Sunday, June 28, 2020 4:26:50 AM
Not denying the CET1 benefit of conversion, but I'm not seeing anything that prevents the GSEs from being released from conservatorship or being prompted corrective actions by FHFA for not meeting CET1 or other PCCBA requirements.
Reading the Framework (pg.14), it's almost as if the FHFA is acknowledging that buffers will fluctuate over time and only dictating enforcement once the "core capital leverage ratio requirement or the risk-based total capital requirement are breached." In theory, those buffers should be tested in tough financial times...that's why they exist in the capital rule.
So if CET1 is not a hard mandate by FHFA for the GSEs to reach prior to release from conservatorship, then what's the advantage of this conversion towards the minimum total capital requirement?
I'm thinking this will be a situation for the underwriters to think through, and a conversion may very well be in the cards if they want to hit CET1 requirements faster than mandated. But conversion will affect key financial metrics (per share basis), I think that's certain...just not sure how big of a hit to say PE or future dividend yield it'll result in but currently it would be huge. Perhaps they'll do voluntary offers that are willing to accept a haircut and convert portions.
The dividend preference would be stopped until CET1 and PCCBA buffers are reached so it seems like it's not an immediate reason to convert. How does liquidation preference play into the ability to re-IPO common equity? I don't think it's an issue if there is no going concern for the firm.
And on your other point...why would new investors want existing juniors to be converted? Wouldn't it result in less earnings on a per share basis if the pool is significantly enlarged?

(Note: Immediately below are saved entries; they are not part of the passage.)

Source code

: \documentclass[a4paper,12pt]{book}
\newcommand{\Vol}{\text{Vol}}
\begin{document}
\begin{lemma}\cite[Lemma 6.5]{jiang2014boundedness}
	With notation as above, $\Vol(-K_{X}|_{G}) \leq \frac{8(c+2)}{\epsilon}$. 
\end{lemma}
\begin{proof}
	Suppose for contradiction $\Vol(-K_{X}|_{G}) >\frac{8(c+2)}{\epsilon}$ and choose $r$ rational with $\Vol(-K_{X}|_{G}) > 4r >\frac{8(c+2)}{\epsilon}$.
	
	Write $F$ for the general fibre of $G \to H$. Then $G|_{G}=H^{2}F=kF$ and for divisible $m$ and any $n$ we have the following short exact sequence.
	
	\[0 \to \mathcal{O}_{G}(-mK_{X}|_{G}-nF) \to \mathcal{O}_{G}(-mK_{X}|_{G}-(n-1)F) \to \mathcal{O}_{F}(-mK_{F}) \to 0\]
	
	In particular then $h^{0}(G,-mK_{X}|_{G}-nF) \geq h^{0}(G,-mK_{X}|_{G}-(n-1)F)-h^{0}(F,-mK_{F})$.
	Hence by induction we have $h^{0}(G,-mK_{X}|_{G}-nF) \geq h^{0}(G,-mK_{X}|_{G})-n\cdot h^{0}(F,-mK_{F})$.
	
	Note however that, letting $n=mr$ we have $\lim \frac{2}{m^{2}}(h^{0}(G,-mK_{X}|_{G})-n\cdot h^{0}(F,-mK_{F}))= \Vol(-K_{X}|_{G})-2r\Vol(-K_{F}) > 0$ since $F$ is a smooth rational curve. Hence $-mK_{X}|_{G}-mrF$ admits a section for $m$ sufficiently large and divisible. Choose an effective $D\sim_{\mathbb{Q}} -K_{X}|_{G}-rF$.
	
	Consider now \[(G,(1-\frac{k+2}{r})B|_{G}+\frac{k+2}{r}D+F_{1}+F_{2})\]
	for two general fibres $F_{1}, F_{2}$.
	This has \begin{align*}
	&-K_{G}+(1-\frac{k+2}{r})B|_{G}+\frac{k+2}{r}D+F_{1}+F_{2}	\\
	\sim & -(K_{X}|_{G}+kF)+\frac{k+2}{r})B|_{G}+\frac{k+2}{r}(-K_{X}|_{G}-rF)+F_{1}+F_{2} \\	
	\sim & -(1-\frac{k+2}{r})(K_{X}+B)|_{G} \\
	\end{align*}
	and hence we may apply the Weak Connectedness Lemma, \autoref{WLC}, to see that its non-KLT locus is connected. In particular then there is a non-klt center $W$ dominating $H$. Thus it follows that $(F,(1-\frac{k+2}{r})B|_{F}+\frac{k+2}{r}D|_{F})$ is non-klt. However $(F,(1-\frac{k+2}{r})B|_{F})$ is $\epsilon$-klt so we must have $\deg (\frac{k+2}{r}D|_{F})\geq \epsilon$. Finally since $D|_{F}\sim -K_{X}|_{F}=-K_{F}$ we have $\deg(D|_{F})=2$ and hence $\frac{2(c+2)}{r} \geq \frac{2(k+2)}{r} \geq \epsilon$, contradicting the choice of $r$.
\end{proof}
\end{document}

I did some research after posting and went through about a half-dozen bank 10Ks to see how they're computing CET1. It's literally taking SE and subtracting a couple areas [PS, Treasury, etc.]. Concur with your point. However I do find it amusing that Basel III believes that publicly owned shares constitute liquidity for the firm.
Oh and for the record, I'm not an accountant or a banker, I did my service elsewhere for the government. People were telling me not to quit my day job, that was really nice of them.

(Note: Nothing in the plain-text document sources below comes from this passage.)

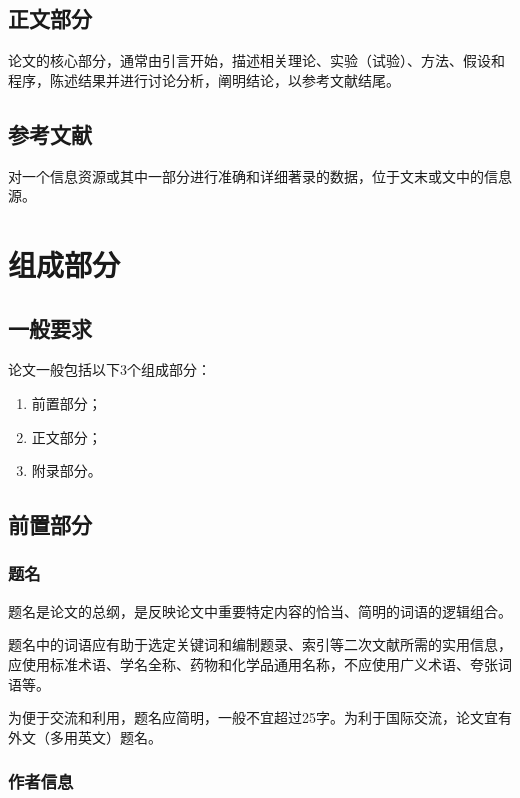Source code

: \documentclass[a4paper,12pt]{ctexart}
\begin{document}
\subsection{正文部分}

论文的核心部分，通常由引言开始，描述相关理论、实验（试验）、方法、假设和程序，陈述结果并进行讨论分析，阐明结论，以参考文献结尾。

\subsection{参考文献}

对一个信息资源或其中一部分进行准确和详细著录的数据，位于文末或文中的信息源。

\section{组成部分}

\subsection{一般要求}

论文一般包括以下3个组成部分：
\begin{enumerate}[label=\alph*)]
\item 前置部分；
\item 正文部分；
\item 附录部分。
\end{enumerate}

\subsection{前置部分}

\subsubsection{题名}

题名是论文的总纲，是反映论文中重要特定内容的恰当、简明的词语的逻辑组合。

题名中的词语应有助于选定关键词和编制题录、索引等二次文献所需的实用信息，应使用标准术语、学名全称、药物和化学品通用名称，不应使用广义术语、夸张词语等。

为便于交流和利用，题名应简明，一般不宜超过25字。为利于国际交流，论文宜有外文（多用英文）题名。

\subsubsection{作者信息}
\end{document}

I think this'll ultimately be up to how JPM and MS will want to raise capital for the GSEs and also contingent on how the final capital rule takes shape. There are multiple paths that they can take, I just don't think there's any mandate to force a conversion, and it seems like time is on the government's side on dealing with PS.
If nothing is forcing them to meet CET1 on day 1 of exiting conservatorship and you want to make the firms as attractive as possible, then why significantly enlarge the float? I think it would make more sense to make voluntary conversion offers after the IPO...seems like you'd get more bang for the buck if there's an IPO pop.
...But, I'm not an IB working on those teams...so who knows, maybe on the roadshow they're realizing they need to reinstate a dividend to entice institutionals to invest. I can see this playing out in many ways, it'll be interesting to see what the financial advisors recommend.